Berlin. .

Politik-Stress macht krank. Grünen-Politiker Jürgen Trittin liegt derzeit nach einem Herzinfarkt im Krankenhaus. Doch es gehört nicht zum Bild eines Politikers, krank und schwach zu sein. Deshalb kennen Parteien in einem solchen Fall meist nur zwei Wege: Leugnen und Lügen.

Er soll schon wieder SMS schreiben. Auch im Krankenbett. Alles im grünen Bereich. „Nichts Akutes“, sagte Fraktionschefin Renate Künast über ihren Parteifreund Jürgen Trittin.

Akut? Ist es nie. Nicht in der ersten Reaktion. Erst nach 24 Stunden wurde eingeräumt, was sich nicht verheimlichen ließ: Der Grünen-Politiker erlitt einen Herzinfarkt. Trittin dürfte nun einige Wochen lang pausieren.

„Es gehört nicht zum Bild eines Politikers, krank und schwach zu sein“, räumte Horst Seehofer mal ein. Das ist fünf Jahre her, Seehofer war mit der Politik fertig. Unwillkürlich fragt man sich, ob er heute - inzwischen bayrischer Ministerpräsident - sich noch einmal so eine offene Minute leisten würde. Geredet wird über den Stress, über die Stunden der Erschöpfung, wenn überhaupt, nur unter dem Siegel der Verschwiegenheit. In erster Linie gehört es vor allem nicht zum Selbstbild des Politikers, krank zu sein. Wenn einer nicht gerade wie Franz Müntefering im Wahlkampf 2005 auf offener Bühne zusammenklappt, läuft das Krisenmanagement auf eins hinaus: Leugnen und lügen.
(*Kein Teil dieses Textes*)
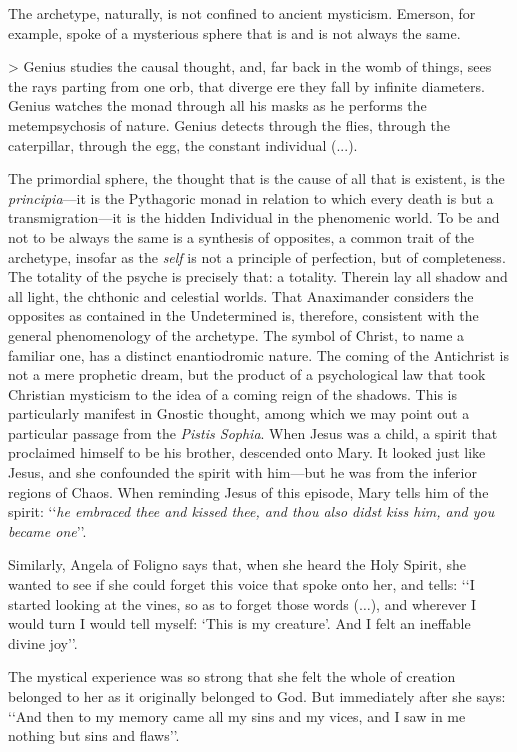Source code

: \documentclass[a4paper]{article}
\begin{document}
The archetype, naturally, is not confined to ancient mysticism. Emerson, for
example, spoke of a mysterious sphere that is and is not always the same.

> Genius studies the causal thought, and, far back in the womb of things, sees
the rays parting from one orb, that diverge ere they fall by infinite diameters.
Genius watches the monad through all his masks as he performs the metempsychosis
of nature. Genius detects through the flies, through the caterpillar, through
the egg, the constant individual (...).

The primordial sphere, the thought that is the cause of all that is existent, is
the \textit{principia}---it is the Pythagoric monad in relation to which every
death is but a transmigration---it is the hidden Individual in the phenomenic
world. To be and not to be always the same is a synthesis of opposites, a common
trait of the archetype, insofar as the \textit{self} is not a principle of
perfection, but of completeness. The totality of the psyche is precisely that: a
totality. Therein lay all shadow and all light, the chthonic and celestial
worlds.  That Anaximander considers the opposites as contained in the
Undetermined is, therefore, consistent with the general phenomenology of the
archetype. The symbol of Christ, to name a familiar one, has a distinct
enantiodromic nature. The coming of the Antichrist is not a mere prophetic
dream, but the product of a psychological law that took Christian mysticism to
the idea of a coming reign of the shadows. This is particularly manifest in Gnostic
thought, among which we may point out a particular passage from the \textit{Pistis
Sophia}. When Jesus was a child, a spirit that proclaimed himself to be his
brother, descended onto Mary. It looked just like Jesus, and she confounded the
spirit with him---but he was from the inferior regions of Chaos. When
reminding Jesus of this episode, Mary tells him of the spirit: \lq\lq \textit{he
embraced thee and kissed thee, and thou also didst kiss him, and you became
one}\rq\rq{}.

Similarly, Angela of Foligno says that, when she heard the Holy Spirit, she
wanted to see if she could forget this voice that spoke onto her, and tells:
\lq\lq I started looking at the vines, so as to forget those words ($\ldots$),
and wherever I would turn I would tell myself: \lq This is my creature\rq{}. And
I felt an ineffable divine joy\rq\rq{}.

The mystical experience was so strong that she felt the whole of creation
belonged to her as it originally belonged to God. But immediately after she
says: \lq\lq And then to my memory came all my sins and my vices, and I saw in
me nothing but sins and flaws\rq\rq{}. 
\end{document}
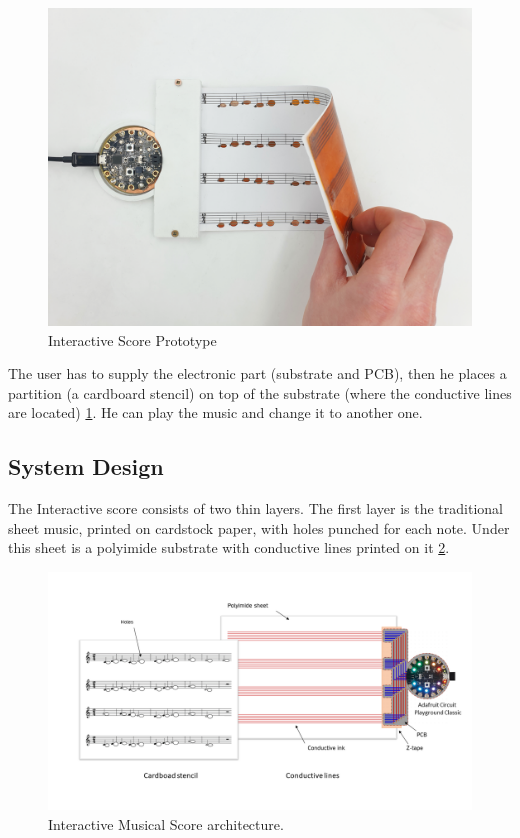 \begin{figure}[h]
    \centering
    \includegraphics{images/IS_demo.png}
    \caption{Interactive Score Prototype}
    \label{fig:IS_demo}
\end{figure}

The user has to supply the electronic part (substrate and PCB), then he places a partition (a cardboard stencil) on top of the substrate (where
the conductive lines are located) \ref{fig:IS_demo}. He can play the music and change it to another one.

\subsection{System Design}

The Interactive score consists of two thin layers. The first layer is the traditional sheet
music, printed on cardstock paper, with holes punched for each note. Under this sheet
is a polyimide substrate with conductive lines printed on it \ref{fig:IS_schema}. 

\begin{figure}[h]
    \centering
    \includegraphics{images/IS_schema.png}
    \caption{Interactive Musical Score architecture.}
    \label{fig:IS_schema}
\end{figure}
Als Willy Brandt 1978 einen Herzinfarkt erlitt, war es eine Erkältung. Bei Hans-Dietrich Genscher sprach man von einer Grippe. Und als der damalige Verteidigungsminister Peter Struck 2004 einen Schlaganfall hatte, wurde der als Schwächeanfall verschleiert. Politikern, Männern zumal, fällt allein schon das Eingeständnis schwer. Als Seehofer sich in die Hände der Ärzte begab, sagte er zu seiner Frau einen Satz, den er nie mehr vergessen hat: „Du, ich muss kapitulieren.“ So hat er es empfunden: Als Schmach. Ein Minister, der lange krank ist, „das soll es gar nicht geben“, pflichtet Gregor Gysi bei, Fraktionschef der Linken. Helmut Schmidt wurde zum Ende seiner Kanzlerschaft bewusstlos im Arbeitszimmer gefunden - erst lange danach wurde dieser Vorfall bekannt.

Politik ist ein Job, in dem man durch Schaden klug wird. Nur, wer je um sein Leben gekämpft hat, ringt sich dazu durch, offen darüber zu reden, wann Politik krank machen kann. Wie Gysi, Seehofer, wie Matthias Platzeck, der 2006 nach einem Hörsturz den SPD-Vorsitz niederlegte.

Suche nach Anerkennung

Insidern fällt es kaum auf, Fremden umso mehr. Ein hoher geistlicher Würdenträger, der gerade zu Gesprächen bei den Parteien war, wunderte sich hinterher im kleinen Kreis darüber, „unter welcher Hetze Politik stattfindet.“

Tage, die oft von morgens acht Uhr bis 22 Uhr gehen. Dann nimmt man noch Akten nach Hause, und für den nächsten Morgen hat der rührige Sprecher einen schon für das erste Radio-Interview eingeteilt. Der Stress macht anfällig für Herz- und Kreislauferkrankungen. Und die suchtähnliche Suche nach mehr Anerkennung führt zu einer Sehstörung: Warnsignale werden übersehen.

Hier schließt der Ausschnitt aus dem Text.